Lost+Brain: A Review
A genius high school student gets tired of the world around him as he finds it boring and in his opinion, populated with weak, pathetic and unmotivated people. After realising he can control the actions of anyone he chooses, he decides to recreate the world in his image, purging all the weakness from it.
Anyone familiar with the psychological thriller that is Death Note, will find the theme for Lost+Brain to be remarkably similar. In fact, shortly after the manga’s first serialisation it was heavily criticised for its similarity to Death Note, particularly the similarity in the ages of the protagonists and the role of anti-hero that both play. Progressing through the story of Lost+Brain however, a marked disparity in the plot becomes apparent, weakening further comparisons between the two as Lost+Brain lacks the supernatural mystery element which Death Note exemplifies beautifully.
Hiyama Ren, the protagonist in Lost+Brain, discovers the powers of hypnotism and realises its potential in his quest to change the world. He chooses to attempt mass hypnotism in lieu of the more careful and controlled approach of hypnotising key people at critical moments. A large part of the story is dedicated to him setting the stage for the mass hypnotism. Special attention has been given to the limitations of hypnotism – it is not possible to make someone perform an act that is against their base nature or generic hypnosis is only possible if the people targeted are in a certain physical and mental state. Ren’s ability to work around these limitations is what drives the story forward. This is helped by the fact that at each step of the process there is a lengthy and detailed explanation of the procedure that was used and the effect that is expected on the hypnosis subjects.
A good example of this is seen early on when Ren addresses a private assembly of students in his school and alters their perception of the passage of time. He achieves this with the aid of flashing the lights in the assembly hall. In the beginning the lights flash at a specific interval. Drawing attention to this fact he lets everyone know the rate of the flashing lights and then as he makes his speech he very slowly reduces the interval between each flash. No one picks up on the change as it is a miniscule change. Over a fifteen-minute period however these small changes add up and provide the illusion Ren aimed for. Having removed all visible clocks and watches, the students mistakenly assume a larger amount of time has passed because of the increased frequency of flashing lights.

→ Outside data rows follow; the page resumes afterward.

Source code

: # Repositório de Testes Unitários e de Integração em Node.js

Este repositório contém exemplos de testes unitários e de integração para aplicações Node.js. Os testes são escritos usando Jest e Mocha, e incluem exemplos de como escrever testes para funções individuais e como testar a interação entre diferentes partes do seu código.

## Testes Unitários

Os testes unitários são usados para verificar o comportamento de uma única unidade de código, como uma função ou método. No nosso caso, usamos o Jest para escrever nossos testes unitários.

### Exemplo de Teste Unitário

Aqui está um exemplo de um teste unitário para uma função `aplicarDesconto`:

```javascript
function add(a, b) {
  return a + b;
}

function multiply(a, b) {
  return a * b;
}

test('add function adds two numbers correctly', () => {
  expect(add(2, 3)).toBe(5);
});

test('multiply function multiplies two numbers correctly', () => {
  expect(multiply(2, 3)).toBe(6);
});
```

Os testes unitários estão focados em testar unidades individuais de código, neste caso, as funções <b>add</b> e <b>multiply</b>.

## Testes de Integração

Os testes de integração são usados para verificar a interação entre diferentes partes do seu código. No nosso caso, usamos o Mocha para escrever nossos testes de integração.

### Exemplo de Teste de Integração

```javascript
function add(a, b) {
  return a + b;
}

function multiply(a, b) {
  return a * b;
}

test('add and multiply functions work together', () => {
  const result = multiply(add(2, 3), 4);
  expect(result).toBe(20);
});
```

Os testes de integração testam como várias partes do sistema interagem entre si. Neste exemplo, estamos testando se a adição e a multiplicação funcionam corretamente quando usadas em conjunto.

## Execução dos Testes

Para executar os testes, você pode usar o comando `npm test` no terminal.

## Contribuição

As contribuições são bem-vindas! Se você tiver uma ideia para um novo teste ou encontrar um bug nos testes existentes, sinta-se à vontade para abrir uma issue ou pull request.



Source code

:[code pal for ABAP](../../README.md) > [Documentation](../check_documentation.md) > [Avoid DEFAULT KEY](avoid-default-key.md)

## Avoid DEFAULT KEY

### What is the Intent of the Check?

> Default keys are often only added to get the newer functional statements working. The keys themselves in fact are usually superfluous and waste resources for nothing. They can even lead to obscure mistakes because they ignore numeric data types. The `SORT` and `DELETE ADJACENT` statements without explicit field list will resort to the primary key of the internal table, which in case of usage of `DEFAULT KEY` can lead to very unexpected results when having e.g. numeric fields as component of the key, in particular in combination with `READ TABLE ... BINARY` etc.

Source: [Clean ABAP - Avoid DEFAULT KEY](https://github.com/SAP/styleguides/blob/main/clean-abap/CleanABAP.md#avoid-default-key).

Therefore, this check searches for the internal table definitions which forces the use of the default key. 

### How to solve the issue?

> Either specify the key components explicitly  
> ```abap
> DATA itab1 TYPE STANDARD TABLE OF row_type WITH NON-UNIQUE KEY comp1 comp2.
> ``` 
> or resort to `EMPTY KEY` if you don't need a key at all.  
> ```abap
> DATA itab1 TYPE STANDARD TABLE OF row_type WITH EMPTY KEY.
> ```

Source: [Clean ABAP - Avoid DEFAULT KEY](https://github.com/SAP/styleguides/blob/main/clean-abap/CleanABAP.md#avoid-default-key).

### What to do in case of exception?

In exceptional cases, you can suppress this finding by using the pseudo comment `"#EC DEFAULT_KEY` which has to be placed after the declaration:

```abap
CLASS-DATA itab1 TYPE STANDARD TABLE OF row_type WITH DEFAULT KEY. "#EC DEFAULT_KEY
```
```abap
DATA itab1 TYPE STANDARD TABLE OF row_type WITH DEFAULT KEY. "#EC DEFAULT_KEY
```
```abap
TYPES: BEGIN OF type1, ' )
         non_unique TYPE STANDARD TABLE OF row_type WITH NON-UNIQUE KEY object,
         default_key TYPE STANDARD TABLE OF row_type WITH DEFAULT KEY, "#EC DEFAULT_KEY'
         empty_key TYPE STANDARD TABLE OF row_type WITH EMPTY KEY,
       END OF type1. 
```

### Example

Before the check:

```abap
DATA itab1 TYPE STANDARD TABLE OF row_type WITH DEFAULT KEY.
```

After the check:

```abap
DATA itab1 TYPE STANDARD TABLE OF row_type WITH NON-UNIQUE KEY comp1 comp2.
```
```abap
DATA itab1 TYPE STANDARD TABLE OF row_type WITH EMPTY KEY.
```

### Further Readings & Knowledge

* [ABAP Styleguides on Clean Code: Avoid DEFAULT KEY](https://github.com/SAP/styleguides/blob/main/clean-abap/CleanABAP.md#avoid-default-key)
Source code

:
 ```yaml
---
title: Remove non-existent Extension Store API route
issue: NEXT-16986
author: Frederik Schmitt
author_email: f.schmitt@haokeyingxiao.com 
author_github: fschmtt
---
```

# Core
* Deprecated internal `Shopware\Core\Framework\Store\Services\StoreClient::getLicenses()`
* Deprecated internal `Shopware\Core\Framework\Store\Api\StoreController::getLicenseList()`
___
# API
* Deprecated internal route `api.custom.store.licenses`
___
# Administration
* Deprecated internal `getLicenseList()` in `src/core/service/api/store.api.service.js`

The tragedy is that on its own Lost+Brain is a good, entertaining read. It is only the repeated comparisons, drawn against Death Note that dilute the experience for the reader. A stronger, and more intelligent opposition to Ren’s plans along with a less predictable plot structure would have boosted this manga’s status immeasurably and possibly allowed it to capitalise on the vacuum that is created as an enthralled reader finishes Death Note and realises apart from Code Geass there are few alternative titles that provide a similar level of enjoyment. As it stands however, for any manga enthusiast who is on the hunt for a story similar to Death Note, Lost+Brain should certainly be given a read.